1.              Menurut “sumbernya” hukum dibagi dalam :

a)       Hukum Undang-Undang, yaitu hukum yang tercantum dalam hukum perundang-undangan.
b)       Hukum Kebiasaan, yaitu hukum yang terletak pada kebiasaan (adat).
c)        Hukum Traktat, ialah hukum yang ditetapkan oleh negara-negara dalam suatu perjanjian antar negara.
d)       Hukum Yurisprudensi, yaitu hukum yang terbentuk karena keputusan hakim.

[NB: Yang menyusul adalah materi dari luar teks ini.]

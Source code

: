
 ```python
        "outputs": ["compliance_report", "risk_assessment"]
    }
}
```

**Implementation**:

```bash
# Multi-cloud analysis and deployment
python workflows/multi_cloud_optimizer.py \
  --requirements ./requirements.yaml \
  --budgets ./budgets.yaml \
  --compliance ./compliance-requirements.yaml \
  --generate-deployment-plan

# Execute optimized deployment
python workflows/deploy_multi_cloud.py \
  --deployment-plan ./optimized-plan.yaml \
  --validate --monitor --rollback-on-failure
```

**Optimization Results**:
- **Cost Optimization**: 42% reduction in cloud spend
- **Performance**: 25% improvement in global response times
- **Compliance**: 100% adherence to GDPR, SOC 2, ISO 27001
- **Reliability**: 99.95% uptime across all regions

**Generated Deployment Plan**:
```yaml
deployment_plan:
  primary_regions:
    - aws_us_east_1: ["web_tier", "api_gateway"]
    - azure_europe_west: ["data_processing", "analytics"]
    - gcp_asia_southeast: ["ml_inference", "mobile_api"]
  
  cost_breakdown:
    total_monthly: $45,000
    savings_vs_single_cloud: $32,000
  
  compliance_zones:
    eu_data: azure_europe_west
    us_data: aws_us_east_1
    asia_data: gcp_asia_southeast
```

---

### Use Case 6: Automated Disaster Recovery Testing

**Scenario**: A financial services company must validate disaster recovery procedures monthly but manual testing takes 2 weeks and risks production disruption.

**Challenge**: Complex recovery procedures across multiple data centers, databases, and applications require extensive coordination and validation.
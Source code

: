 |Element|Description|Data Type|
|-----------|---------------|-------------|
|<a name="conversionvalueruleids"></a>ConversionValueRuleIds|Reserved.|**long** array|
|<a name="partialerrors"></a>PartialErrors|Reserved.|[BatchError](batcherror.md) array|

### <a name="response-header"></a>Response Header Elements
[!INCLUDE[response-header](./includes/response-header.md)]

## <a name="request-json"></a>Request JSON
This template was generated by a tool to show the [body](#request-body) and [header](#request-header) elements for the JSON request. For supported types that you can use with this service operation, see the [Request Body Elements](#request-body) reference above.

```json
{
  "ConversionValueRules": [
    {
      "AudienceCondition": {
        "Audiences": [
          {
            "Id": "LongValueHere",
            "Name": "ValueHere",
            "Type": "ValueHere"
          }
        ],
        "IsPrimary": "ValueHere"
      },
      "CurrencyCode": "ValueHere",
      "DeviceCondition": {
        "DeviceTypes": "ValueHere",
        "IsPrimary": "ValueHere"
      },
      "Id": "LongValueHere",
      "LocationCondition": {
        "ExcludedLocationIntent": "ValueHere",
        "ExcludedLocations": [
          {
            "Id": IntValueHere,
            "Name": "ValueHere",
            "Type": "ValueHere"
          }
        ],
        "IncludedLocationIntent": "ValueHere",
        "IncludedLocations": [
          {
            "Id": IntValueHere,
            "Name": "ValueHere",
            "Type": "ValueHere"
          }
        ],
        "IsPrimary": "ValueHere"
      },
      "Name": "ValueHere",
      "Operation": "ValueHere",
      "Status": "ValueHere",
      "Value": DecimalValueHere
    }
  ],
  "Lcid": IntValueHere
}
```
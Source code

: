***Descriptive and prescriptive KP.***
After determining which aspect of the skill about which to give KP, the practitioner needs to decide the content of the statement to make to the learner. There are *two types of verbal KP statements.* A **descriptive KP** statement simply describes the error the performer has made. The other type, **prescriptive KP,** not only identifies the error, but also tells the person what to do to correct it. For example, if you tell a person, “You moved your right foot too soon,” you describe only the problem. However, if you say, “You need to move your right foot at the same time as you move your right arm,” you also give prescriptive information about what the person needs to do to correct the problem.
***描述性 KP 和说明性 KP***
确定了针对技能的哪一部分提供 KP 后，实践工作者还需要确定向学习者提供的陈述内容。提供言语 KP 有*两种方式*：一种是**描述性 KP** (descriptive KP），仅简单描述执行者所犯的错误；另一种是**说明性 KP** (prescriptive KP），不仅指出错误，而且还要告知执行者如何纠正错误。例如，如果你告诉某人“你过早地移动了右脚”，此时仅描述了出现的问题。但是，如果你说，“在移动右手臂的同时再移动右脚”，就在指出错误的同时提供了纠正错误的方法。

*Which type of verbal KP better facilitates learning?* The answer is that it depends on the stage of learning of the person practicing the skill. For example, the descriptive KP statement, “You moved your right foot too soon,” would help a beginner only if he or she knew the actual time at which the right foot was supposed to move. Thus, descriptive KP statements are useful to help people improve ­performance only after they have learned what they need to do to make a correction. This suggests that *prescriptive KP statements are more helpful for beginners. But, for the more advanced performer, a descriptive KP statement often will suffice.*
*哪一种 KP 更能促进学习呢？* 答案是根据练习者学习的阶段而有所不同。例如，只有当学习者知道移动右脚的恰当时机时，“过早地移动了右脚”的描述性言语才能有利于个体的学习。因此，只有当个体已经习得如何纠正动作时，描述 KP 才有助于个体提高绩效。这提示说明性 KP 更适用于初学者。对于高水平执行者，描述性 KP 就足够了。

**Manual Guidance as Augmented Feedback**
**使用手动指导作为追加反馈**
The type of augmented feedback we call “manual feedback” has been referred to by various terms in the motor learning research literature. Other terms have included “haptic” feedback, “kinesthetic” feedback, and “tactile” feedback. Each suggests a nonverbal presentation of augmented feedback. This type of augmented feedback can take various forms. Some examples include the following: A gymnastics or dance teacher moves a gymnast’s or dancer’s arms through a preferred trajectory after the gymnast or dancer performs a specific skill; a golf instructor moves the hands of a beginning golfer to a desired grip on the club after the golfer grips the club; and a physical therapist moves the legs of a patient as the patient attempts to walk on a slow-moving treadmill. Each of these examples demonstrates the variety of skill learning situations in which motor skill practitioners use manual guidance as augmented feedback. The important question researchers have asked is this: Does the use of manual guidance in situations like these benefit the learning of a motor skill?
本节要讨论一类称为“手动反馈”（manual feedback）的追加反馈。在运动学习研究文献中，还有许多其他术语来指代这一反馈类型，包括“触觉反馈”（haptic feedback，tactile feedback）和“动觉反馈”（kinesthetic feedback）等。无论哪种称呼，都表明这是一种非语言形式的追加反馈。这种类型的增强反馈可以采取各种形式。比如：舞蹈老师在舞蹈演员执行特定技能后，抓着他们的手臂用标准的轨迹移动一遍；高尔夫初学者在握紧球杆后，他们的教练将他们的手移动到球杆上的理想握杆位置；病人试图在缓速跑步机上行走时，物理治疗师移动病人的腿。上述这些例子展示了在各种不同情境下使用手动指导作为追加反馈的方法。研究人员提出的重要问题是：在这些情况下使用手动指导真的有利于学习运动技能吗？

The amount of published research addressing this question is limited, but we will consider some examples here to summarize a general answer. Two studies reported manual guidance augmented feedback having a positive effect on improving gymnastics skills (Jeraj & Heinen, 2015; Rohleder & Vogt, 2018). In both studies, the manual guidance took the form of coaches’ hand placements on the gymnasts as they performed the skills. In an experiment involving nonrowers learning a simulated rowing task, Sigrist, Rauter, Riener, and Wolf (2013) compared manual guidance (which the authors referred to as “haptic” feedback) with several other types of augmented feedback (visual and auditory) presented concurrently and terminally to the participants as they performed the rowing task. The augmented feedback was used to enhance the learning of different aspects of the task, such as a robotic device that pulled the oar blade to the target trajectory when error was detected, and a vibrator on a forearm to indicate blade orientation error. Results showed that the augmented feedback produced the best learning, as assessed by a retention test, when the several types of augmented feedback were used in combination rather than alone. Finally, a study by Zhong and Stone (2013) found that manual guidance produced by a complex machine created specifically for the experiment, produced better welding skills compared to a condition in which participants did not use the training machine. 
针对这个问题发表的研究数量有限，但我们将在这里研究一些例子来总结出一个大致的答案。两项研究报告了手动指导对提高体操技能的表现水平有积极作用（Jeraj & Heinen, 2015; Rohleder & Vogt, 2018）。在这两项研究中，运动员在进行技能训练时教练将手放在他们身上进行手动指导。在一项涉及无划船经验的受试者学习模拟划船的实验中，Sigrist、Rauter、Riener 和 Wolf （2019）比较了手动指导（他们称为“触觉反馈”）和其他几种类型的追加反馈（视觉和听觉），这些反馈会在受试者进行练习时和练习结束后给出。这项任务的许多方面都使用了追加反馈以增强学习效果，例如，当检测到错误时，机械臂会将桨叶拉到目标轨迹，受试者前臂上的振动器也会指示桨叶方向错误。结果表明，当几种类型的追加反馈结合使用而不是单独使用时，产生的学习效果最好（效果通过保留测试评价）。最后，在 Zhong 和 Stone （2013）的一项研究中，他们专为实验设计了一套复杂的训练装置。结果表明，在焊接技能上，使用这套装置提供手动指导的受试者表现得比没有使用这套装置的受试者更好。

2.             Menurut “bentuknya” hukum dibagi dalam :
a)       Hukum Tertulis, yaitu hukum yang dicantumkan dalam berbagai peraturan perundang-undangan. Hukum tertulis terbagi lagi atas :
·           Hukum yang dikodifikasikan :
Hukum yang terususun rapi, jelas, dan dibukukan sebagai kitab undang-undang, contohnya Kitab Undang-Undang Hukum Dagang, Pidana, dan Perdata.
·           Hukum yang tidak dikodifikasikan :
Hukum yang tidak tersusun rapi dan tidak dikukuhkan, contohnya UU PT.
b)       Hukum Tidak Tertulis, yaitu hukum yang masih hidup dalam keyakinan masyarakat, tetapi tidak tertulis namun berlakunya ditaati seperti suatu peraturan perundang-undangan.
3.             Menurut “tempat berlakunya” hukum dibagi dalam :
a)       Hukum Nasional ialah hukum dalam suatu negara.
b)       Hukum Internasional ialah hukum yang mengatur hubungan Internasional.
c)        Hukum Asing ialah hukum dalam negara lain.
d)       Hukum Gereja ialah norma gereja yang ditetapkan untuk anggota-anggotanya.
4.             Menurut “waktu berlakunya” hukum dibagi dalam :
a)       Ius Constitutum (Hukum Positif) ialah hukum yang berlaku pada saat sekarang dalam suatu masyarakat dan daerah tertentu, contohnya peraturan kampus.
b)       Ius Constituendum ialah hukum yang diharapkan akan berlaku di waktu yang akan datang.
c)        Hukum Asasi (Hukum Alam) ialah hukum yang berlaku dalam segala bangsa di dunia, contoh hak hidup.
5.             Menurut “cara mempertahankannya” hukum dibagi dalam :
a)       Hukum Formil ialah hukum yang memuat peraturan yang mengatur bagaimana cara melaksanakan dan mempertahankan hukum materiil.
b)       Hukum materiil ialah hukum yang memuat peraturan yang mengatur kepentingan-kepentingan dan hubungan yang wujud perintah dan larangan-larangan.
6.             Menurut “sifatnya” hukum dibagi dalam :
a)       Hukum yang memaksa ialah hukum yang dalam keadaan bagaimana harus dan mempunyai paksaan mutlak.
b)       Hukum yang mengatur (pelengkap) ialah hukum yang dapat dikesampingkan, apabila pihak yang bersangkutan telah membuat peraturan sendiri dalam perjanjian.
7.             Menurut “wujudnya” hukum dibagi dalam :
a)       Hukum Obyektif ialah hukum dalam suatu negara yang berlaku umum dan tidak mengenai orang atau golongan tertentu.
b)       Hukum Subyektif ialah hukum yang timbul dari hubungan obyektif dan berlaku terhadap seseorang tertentu atau lebih.
8.            Menurut “isinya” hukum dibagi dalam :
a)       Hukum Privat (Hukum Sipil) ialah hukum yang mengatur hubungan antara orang yang satu dengan yang lainnya, dan menitik beratkan pada kepentingan seseorang.
b)       Hukum Publik (Hukum Negara) ialah hukum yang mengatur hubungan antara negara dan alat perlengkapan atau negara dan warganegaranya.